Hi,
I want to asses how some specific regulatory intervention (e.g. tax relief) affects time to firms' defaults using survival analysis. Since my covariate of interest is time-dependent (different firms receive tax reliefs in different moments of time, sometimes more than once), I want to use counting process syntax in the following way (I control also for the industry, in which firm operates, by including NACE code):
PROC PHREG DATA = my_data
CLASS industry_code
MODEL (tstart, tstop)*endpt(0) = treatment_variable industry_code/ TIES = EFRON RL;
RUN;
I've read the "Survival Analysis using SAS. A Practical Guide" book by Paul D. Allison. According to the book when using time-dependent covariates the model is no longer a proportional hazard anymore, but it "creates no real problem for the partial likelihood estimation method".
My questions are as follows:
1. Do I understand correctly that I don't have to verify the PH assumption prior to estimating the model?

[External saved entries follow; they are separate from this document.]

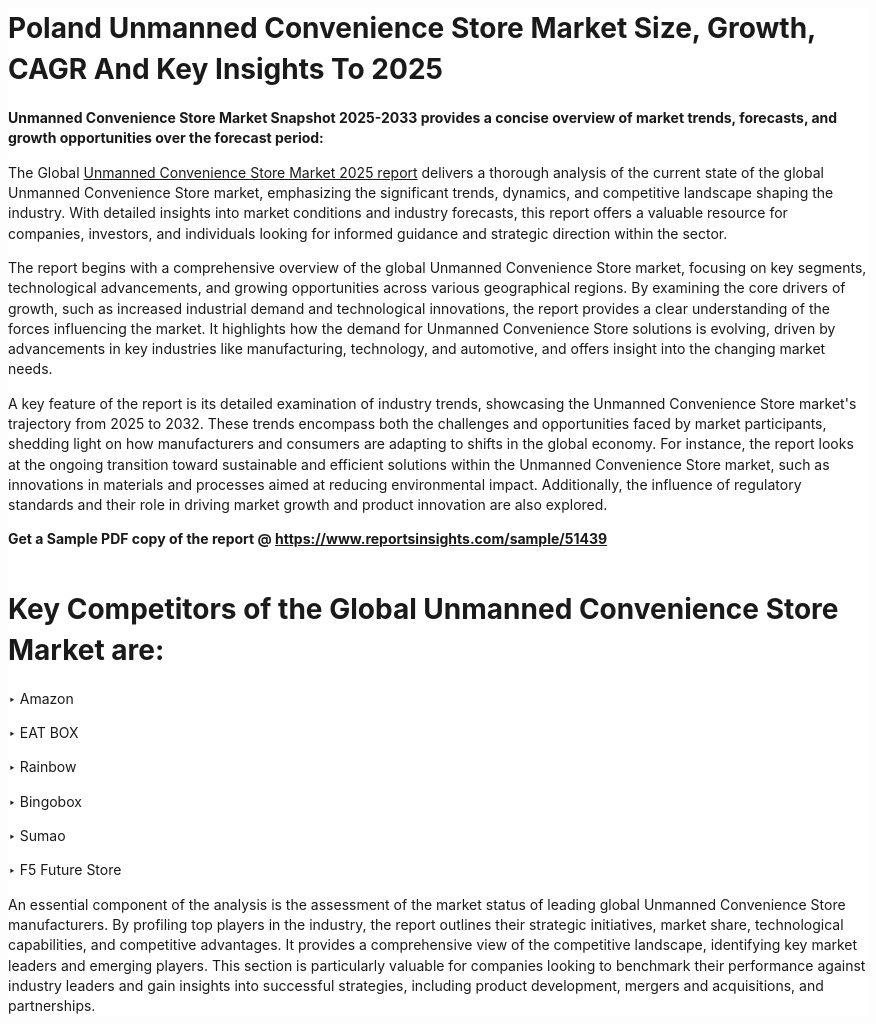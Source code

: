 # Poland Unmanned Convenience Store Market Size, Growth, CAGR And Key Insights To 2025

<strong>Unmanned Convenience Store Market Snapshot 2025-2033 provides a concise overview of market trends, forecasts, and growth opportunities over the forecast period:</strong>

 The Global <a href=https://www.reportsinsights.com/sample/51439>Unmanned Convenience Store Market 2025 report</a> delivers a thorough analysis of the current state of the global Unmanned Convenience Store market, emphasizing the significant trends, dynamics, and competitive landscape shaping the industry. With detailed insights into market conditions and industry forecasts, this report offers a valuable resource for companies, investors, and individuals looking for informed guidance and strategic direction within the sector.

The report begins with a comprehensive overview of the global Unmanned Convenience Store market, focusing on key segments, technological advancements, and growing opportunities across various geographical regions. By examining the core drivers of growth, such as increased industrial demand and technological innovations, the report provides a clear understanding of the forces influencing the market. It highlights how the demand for Unmanned Convenience Store solutions is evolving, driven by advancements in key industries like manufacturing, technology, and automotive, and offers insight into the changing market needs.

A key feature of the report is its detailed examination of industry trends, showcasing the Unmanned Convenience Store market's trajectory from 2025 to 2032. These trends encompass both the challenges and opportunities faced by market participants, shedding light on how manufacturers and consumers are adapting to shifts in the global economy. For instance, the report looks at the ongoing transition toward sustainable and efficient solutions within the Unmanned Convenience Store market, such as innovations in materials and processes aimed at reducing environmental impact. Additionally, the influence of regulatory standards and their role in driving market growth and product innovation are also explored.

<strong>Get a Sample PDF copy of the report @ <a href=https://www.reportsinsights.com/sample/51439>https://www.reportsinsights.com/sample/51439</a></strong>

# <strong>Key Competitors of the Global Unmanned Convenience Store Market are:</strong>

‣ Amazon

‣ EAT BOX

‣ Rainbow

‣ Bingobox

‣ Sumao

‣ F5 Future Store

An essential component of the analysis is the assessment of the market status of leading global Unmanned Convenience Store manufacturers. By profiling top players in the industry, the report outlines their strategic initiatives, market share, technological capabilities, and competitive advantages. It provides a comprehensive view of the competitive landscape, identifying key market leaders and emerging players. This section is particularly valuable for companies looking to benchmark their performance against industry leaders and gain insights into successful strategies, including product development, mergers and acquisitions, and partnerships.
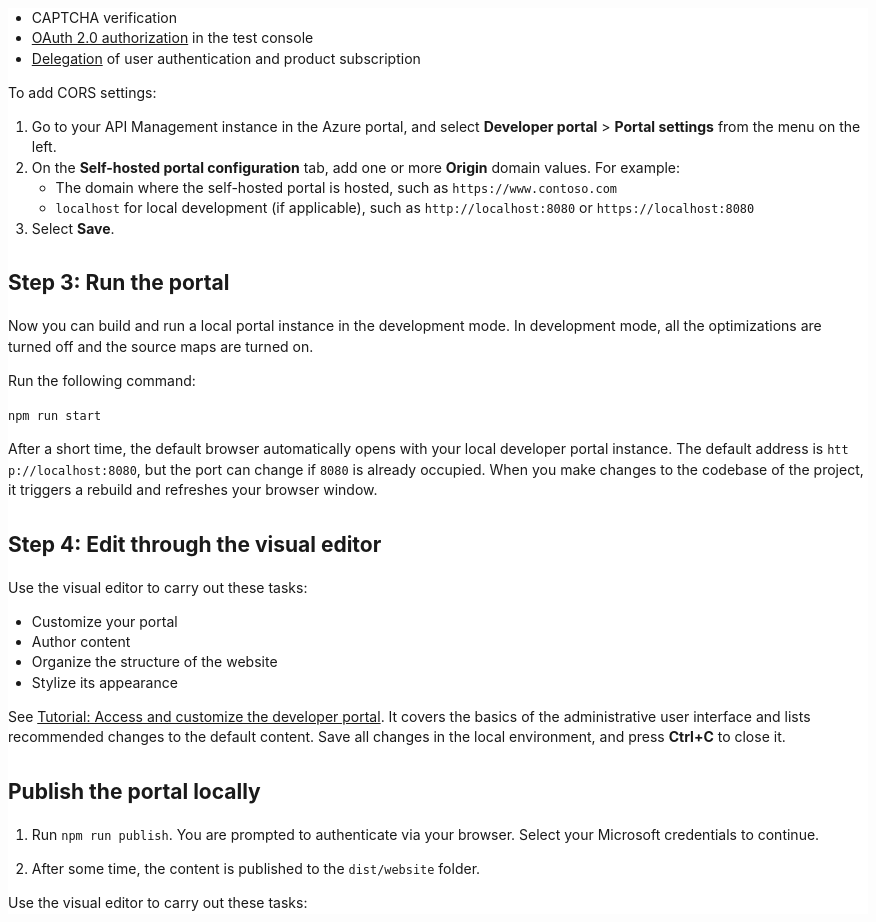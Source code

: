 * CAPTCHA verification
* [OAuth 2.0 authorization](api-management-howto-oauth2.md) in the test console
* [Delegation](api-management-howto-setup-delegation.md) of user authentication and product subscription 

To add CORS settings:

1. Go to your API Management instance in the Azure portal, and select **Developer portal** > **Portal settings** from the menu on the left.
1. On the **Self-hosted portal configuration** tab, add one or more **Origin** domain values. For example:
    * The domain where the self-hosted portal is hosted, such as `https://www.contoso.com` 
    * `localhost` for local development (if applicable), such as `http://localhost:8080` or `https://localhost:8080` 
1. Select **Save**.


## Step 3: Run the portal

Now you can build and run a local portal instance in the development mode. In development mode, all the optimizations are turned off and the source maps are turned on.

Run the following command:

```console
npm run start
```

After a short time, the default browser automatically opens with your local developer portal instance. The default address is `http://localhost:8080`, but the port can change if `8080` is already occupied. When you make changes to the codebase of the project, it triggers a rebuild and refreshes your browser window.

## Step 4: Edit through the visual editor

Use the visual editor to carry out these tasks:

- Customize your portal
- Author content
- Organize the structure of the website
- Stylize its appearance

See [Tutorial: Access and customize the developer portal](api-management-howto-developer-portal-customize.md). It covers the basics of the administrative user interface and lists recommended changes to the default content. Save all changes in the local environment, and press **Ctrl+C** to close it.
 


## Publish the portal locally

1. Run `npm run publish`. You are prompted to authenticate via your browser. Select your Microsoft credentials to continue.

1. After some time, the content is published to the `dist/website` folder.

Use the visual editor to carry out these tasks:
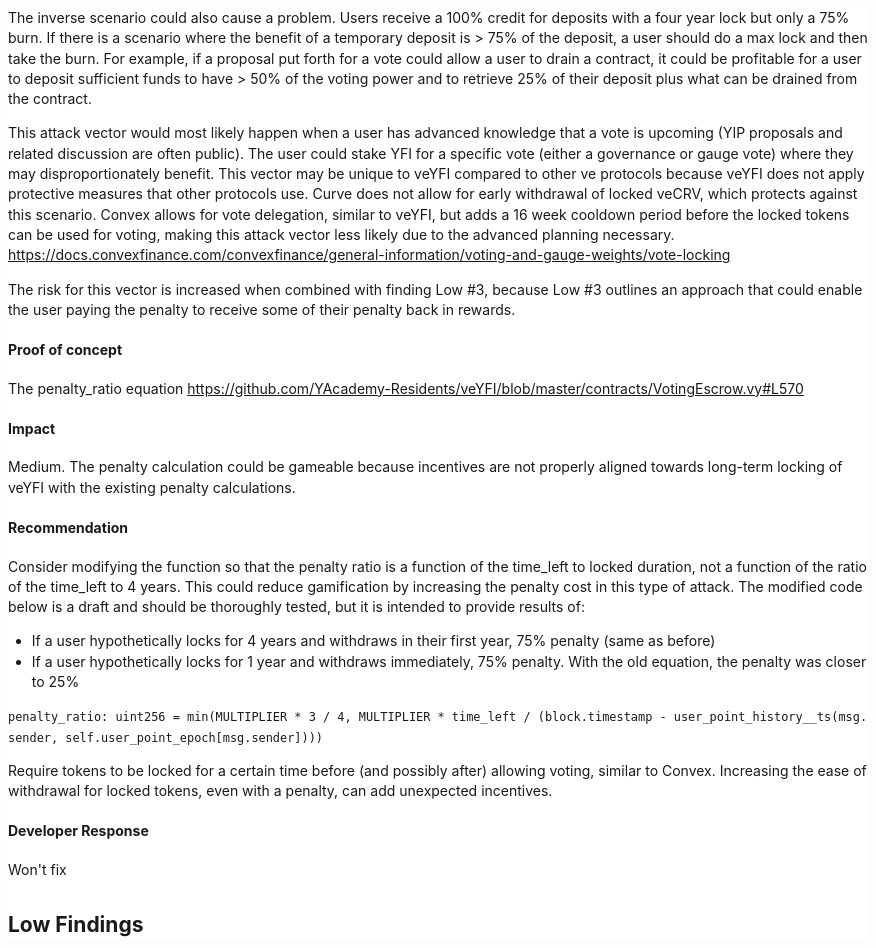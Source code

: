 The inverse scenario could also cause a problem. Users receive a 100% credit for deposits with a four year lock but only a 75% burn. If there is a scenario where the benefit of a temporary deposit is > 75% of the deposit, a user should do a max lock and then take the burn. For example, if a proposal put forth for a vote could allow a user to drain a contract, it could be profitable for a user to deposit sufficient funds to have > 50% of the voting power and to retrieve 25% of their deposit plus what can be drained from the contract.

This attack vector would most likely happen when a user has advanced knowledge that a vote is upcoming (YIP proposals and related discussion are often public). The user could stake YFI for a specific vote (either a governance or gauge vote) where they may disproportionately benefit. This vector may be unique to veYFI compared to other ve protocols because veYFI does not apply protective measures that other protocols use. Curve does not allow for early withdrawal of locked veCRV, which protects against this scenario. Convex allows for vote delegation, similar to veYFI, but adds a 16 week cooldown period before the locked tokens can be used for voting, making this attack vector less likely due to the advanced planning necessary. https://docs.convexfinance.com/convexfinance/general-information/voting-and-gauge-weights/vote-locking

The risk for this vector is increased when combined with finding Low #3, because Low #3 outlines an approach that could enable the user paying the penalty to receive some of their penalty back in rewards.

#### Proof of concept

The penalty_ratio equation
https://github.com/YAcademy-Residents/veYFI/blob/master/contracts/VotingEscrow.vy#L570

#### Impact

Medium. The penalty calculation could be gameable because incentives are not properly aligned towards long-term locking of veYFI with the existing penalty calculations.

#### Recommendation

Consider modifying the function so that the penalty ratio is a function of the time_left to locked duration, not a function of the ratio of the time_left to 4 years. This could reduce gamification by increasing the penalty cost in this type of attack. The modified code below is a draft and should be thoroughly tested, but it is intended to provide results of:
- If a user hypothetically locks for 4 years and withdraws in their first year, 75% penalty (same as before)
- If a user hypothetically locks for 1 year and withdraws immediately, 75% penalty. With the old equation, the penalty was closer to 25%
```
penalty_ratio: uint256 = min(MULTIPLIER * 3 / 4, MULTIPLIER * time_left / (block.timestamp - user_point_history__ts(msg.sender, self.user_point_epoch[msg.sender])))
```

Require tokens to be locked for a certain time before (and possibly after) allowing voting, similar to Convex. Increasing the ease of withdrawal for locked tokens, even with a penalty, can add unexpected incentives.

#### Developer Response

Won't fix

## Low Findings
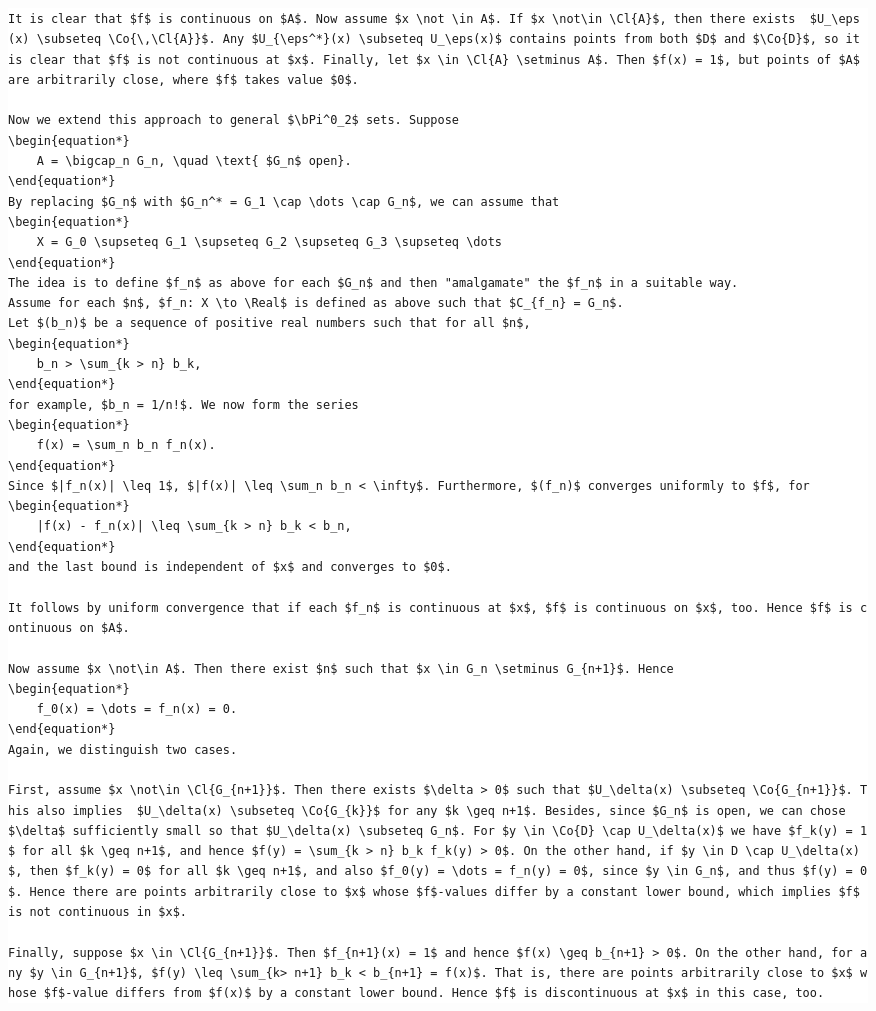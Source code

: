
 ```{prf:proof}
It is clear that $f$ is continuous on $A$. Now assume $x \not \in A$. If $x \not\in \Cl{A}$, then there exists  $U_\eps(x) \subseteq \Co{\,\Cl{A}}$. Any $U_{\eps^*}(x) \subseteq U_\eps(x)$ contains points from both $D$ and $\Co{D}$, so it is clear that $f$ is not continuous at $x$. Finally, let $x \in \Cl{A} \setminus A$. Then $f(x) = 1$, but points of $A$ are arbitrarily close, where $f$ takes value $0$.

Now we extend this approach to general $\bPi^0_2$ sets. Suppose 
\begin{equation*}
	A = \bigcap_n G_n, \quad \text{ $G_n$ open}.
\end{equation*}
By replacing $G_n$ with $G_n^* = G_1 \cap \dots \cap G_n$, we can assume that
\begin{equation*}
	X = G_0 \supseteq G_1 \supseteq G_2 \supseteq G_3 \supseteq \dots
\end{equation*}
The idea is to define $f_n$ as above for each $G_n$ and then "amalgamate" the $f_n$ in a suitable way. 
Assume for each $n$, $f_n: X \to \Real$ is defined as above such that $C_{f_n} = G_n$.
Let $(b_n)$ be a sequence of positive real numbers such that for all $n$,
\begin{equation*}
	b_n > \sum_{k > n} b_k,
\end{equation*}
for example, $b_n = 1/n!$. We now form the series
\begin{equation*}
	f(x) = \sum_n b_n f_n(x).
\end{equation*}
Since $|f_n(x)| \leq 1$, $|f(x)| \leq \sum_n b_n < \infty$. Furthermore, $(f_n)$ converges uniformly to $f$, for
\begin{equation*}
	|f(x) - f_n(x)| \leq \sum_{k > n} b_k < b_n,
\end{equation*}
and the last bound is independent of $x$ and converges to $0$.

It follows by uniform convergence that if each $f_n$ is continuous at $x$, $f$ is continuous on $x$, too. Hence $f$ is continuous on $A$.

Now assume $x \not\in A$. Then there exist $n$ such that $x \in G_n \setminus G_{n+1}$. Hence 
\begin{equation*}
	f_0(x) = \dots = f_n(x) = 0.
\end{equation*}
Again, we distinguish two cases. 

First, assume $x \not\in \Cl{G_{n+1}}$. Then there exists $\delta > 0$ such that $U_\delta(x) \subseteq \Co{G_{n+1}}$. This also implies  $U_\delta(x) \subseteq \Co{G_{k}}$ for any $k \geq n+1$. Besides, since $G_n$ is open, we can chose $\delta$ sufficiently small so that $U_\delta(x) \subseteq G_n$. For $y \in \Co{D} \cap U_\delta(x)$ we have $f_k(y) = 1$ for all $k \geq n+1$, and hence $f(y) = \sum_{k > n} b_k f_k(y) > 0$. On the other hand, if $y \in D \cap U_\delta(x)$, then $f_k(y) = 0$ for all $k \geq n+1$, and also $f_0(y) = \dots = f_n(y) = 0$, since $y \in G_n$, and thus $f(y) = 0$. Hence there are points arbitrarily close to $x$ whose $f$-values differ by a constant lower bound, which implies $f$ is not continuous in $x$.

Finally, suppose $x \in \Cl{G_{n+1}}$. Then $f_{n+1}(x) = 1$ and hence $f(x) \geq b_{n+1} > 0$. On the other hand, for any $y \in G_{n+1}$, $f(y) \leq \sum_{k> n+1} b_k < b_{n+1} = f(x)$. That is, there are points arbitrarily close to $x$ whose $f$-value differs from $f(x)$ by a constant lower bound. Hence $f$ is discontinuous at $x$ in this case, too.
```
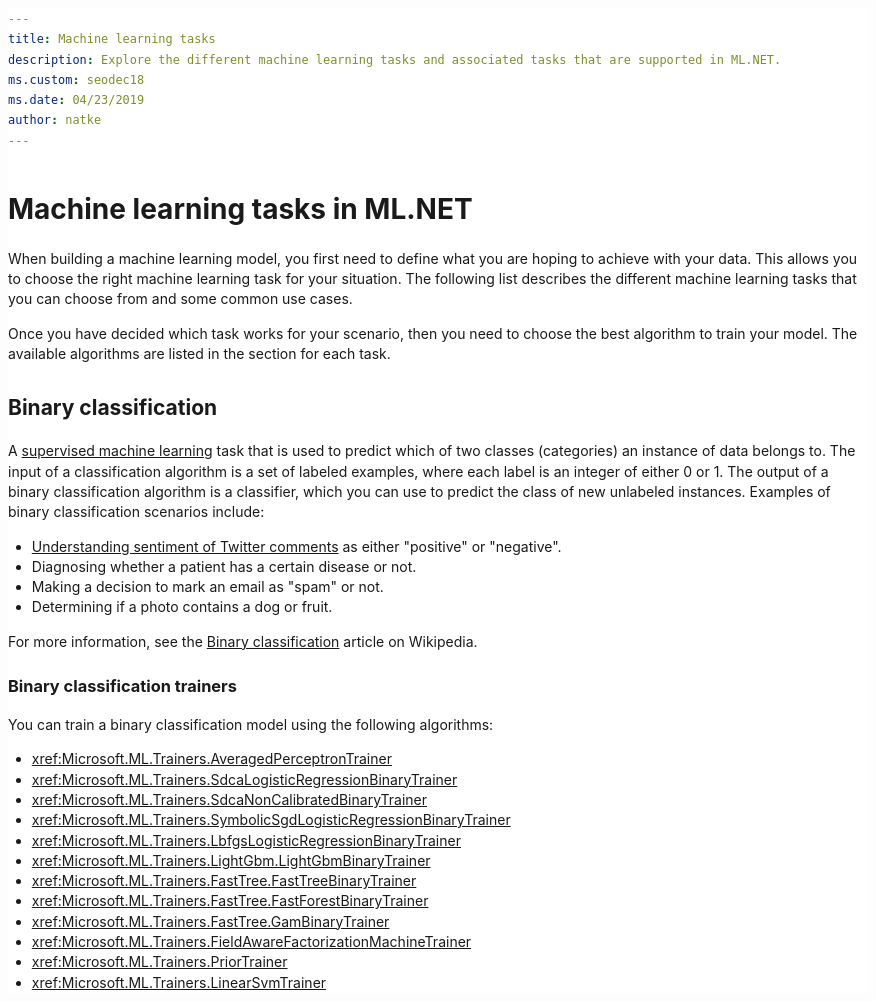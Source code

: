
 ```yaml
---
title: Machine learning tasks
description: Explore the different machine learning tasks and associated tasks that are supported in ML.NET.
ms.custom: seodec18
ms.date: 04/23/2019
author: natke
---
```

# Machine learning tasks in ML.NET

When building a machine learning model, you first need to define what you are hoping to achieve with your data. This allows you to choose the right machine learning task for your situation. The following list describes the different machine learning tasks that you can choose from and some common use cases.

Once you have decided which task works for your scenario, then you need to choose the best algorithm to train your model. The available algorithms are listed in the section for each task.

## Binary classification

A [supervised machine learning](glossary.md#supervised-machine-learning) task that is used to predict which of two classes (categories) an instance of data belongs to. The input of a classification algorithm is a set of labeled examples, where each label is an integer of either 0 or 1. The output of a binary classification algorithm is a classifier, which you can use to predict the class of new unlabeled instances. Examples of binary classification scenarios include:

* [Understanding sentiment of Twitter comments](../tutorials/sentiment-analysis.md) as either "positive" or "negative".
* Diagnosing whether a patient has a certain disease or not.
* Making a decision to mark an email as "spam" or not.
* Determining if a photo contains a dog or fruit.

For more information, see the [Binary classification](https://en.wikipedia.org/wiki/Binary_classification) article on Wikipedia.

### Binary classification trainers

You can train a binary classification model using the following algorithms:

* <xref:Microsoft.ML.Trainers.AveragedPerceptronTrainer>
* <xref:Microsoft.ML.Trainers.SdcaLogisticRegressionBinaryTrainer>
* <xref:Microsoft.ML.Trainers.SdcaNonCalibratedBinaryTrainer> 
* <xref:Microsoft.ML.Trainers.SymbolicSgdLogisticRegressionBinaryTrainer> 
* <xref:Microsoft.ML.Trainers.LbfgsLogisticRegressionBinaryTrainer> 
* <xref:Microsoft.ML.Trainers.LightGbm.LightGbmBinaryTrainer> 
* <xref:Microsoft.ML.Trainers.FastTree.FastTreeBinaryTrainer> 
* <xref:Microsoft.ML.Trainers.FastTree.FastForestBinaryTrainer>
* <xref:Microsoft.ML.Trainers.FastTree.GamBinaryTrainer> 
* <xref:Microsoft.ML.Trainers.FieldAwareFactorizationMachineTrainer> 
* <xref:Microsoft.ML.Trainers.PriorTrainer> 
* <xref:Microsoft.ML.Trainers.LinearSvmTrainer>
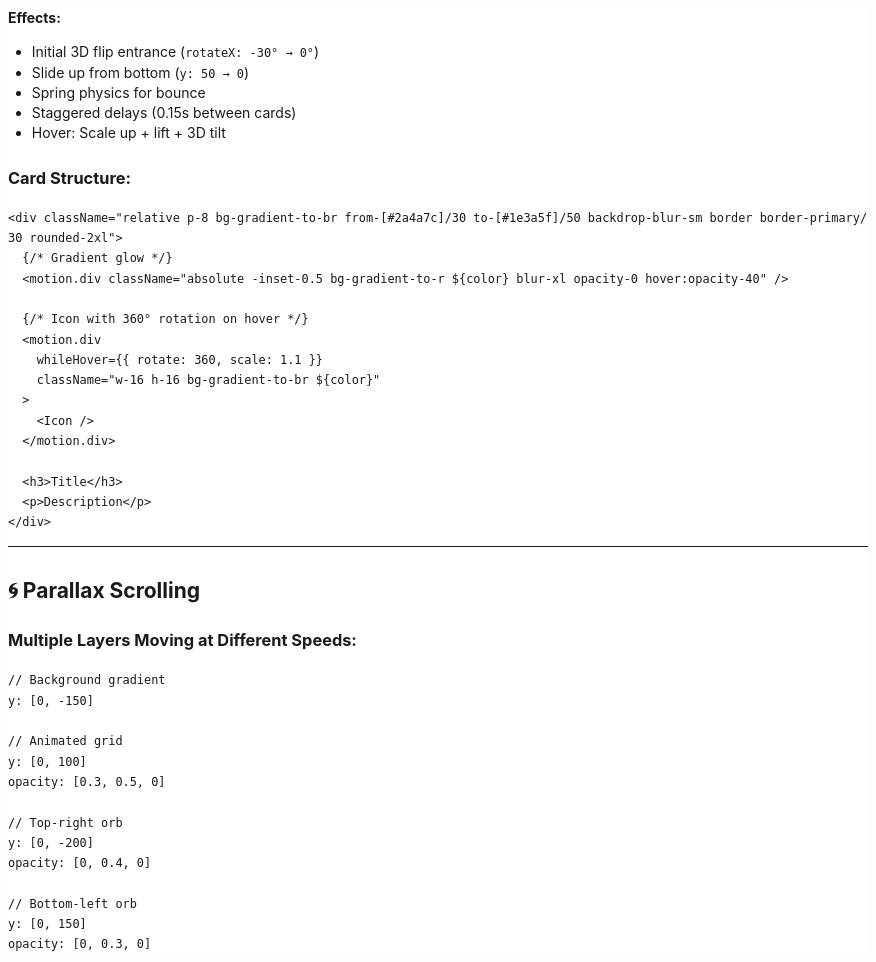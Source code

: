 **Effects:**
- Initial 3D flip entrance (`rotateX: -30° → 0°`)
- Slide up from bottom (`y: 50 → 0`)
- Spring physics for bounce
- Staggered delays (0.15s between cards)
- Hover: Scale up + lift + 3D tilt

### **Card Structure:**

```tsx
<div className="relative p-8 bg-gradient-to-br from-[#2a4a7c]/30 to-[#1e3a5f]/50 backdrop-blur-sm border border-primary/30 rounded-2xl">
  {/* Gradient glow */}
  <motion.div className="absolute -inset-0.5 bg-gradient-to-r ${color} blur-xl opacity-0 hover:opacity-40" />
  
  {/* Icon with 360° rotation on hover */}
  <motion.div 
    whileHover={{ rotate: 360, scale: 1.1 }}
    className="w-16 h-16 bg-gradient-to-br ${color}"
  >
    <Icon />
  </motion.div>
  
  <h3>Title</h3>
  <p>Description</p>
</div>
```

---

## 🌀 **Parallax Scrolling**

### **Multiple Layers Moving at Different Speeds:**

```tsx
// Background gradient
y: [0, -150]

// Animated grid
y: [0, 100]
opacity: [0.3, 0.5, 0]

// Top-right orb
y: [0, -200]
opacity: [0, 0.4, 0]

// Bottom-left orb
y: [0, 150]
opacity: [0, 0.3, 0]
```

2. If the answer to the previous question is "yes", are there any other assumptions that I have to verify to make sure that I can estimate the model as shown above?
3. Are the ways to asses goodness of fit the same for models with time-dependent covariates and "standard" PH models? Can use the statistics produced by the phreg or I need to adjust them somehow to account for using counting process syntax?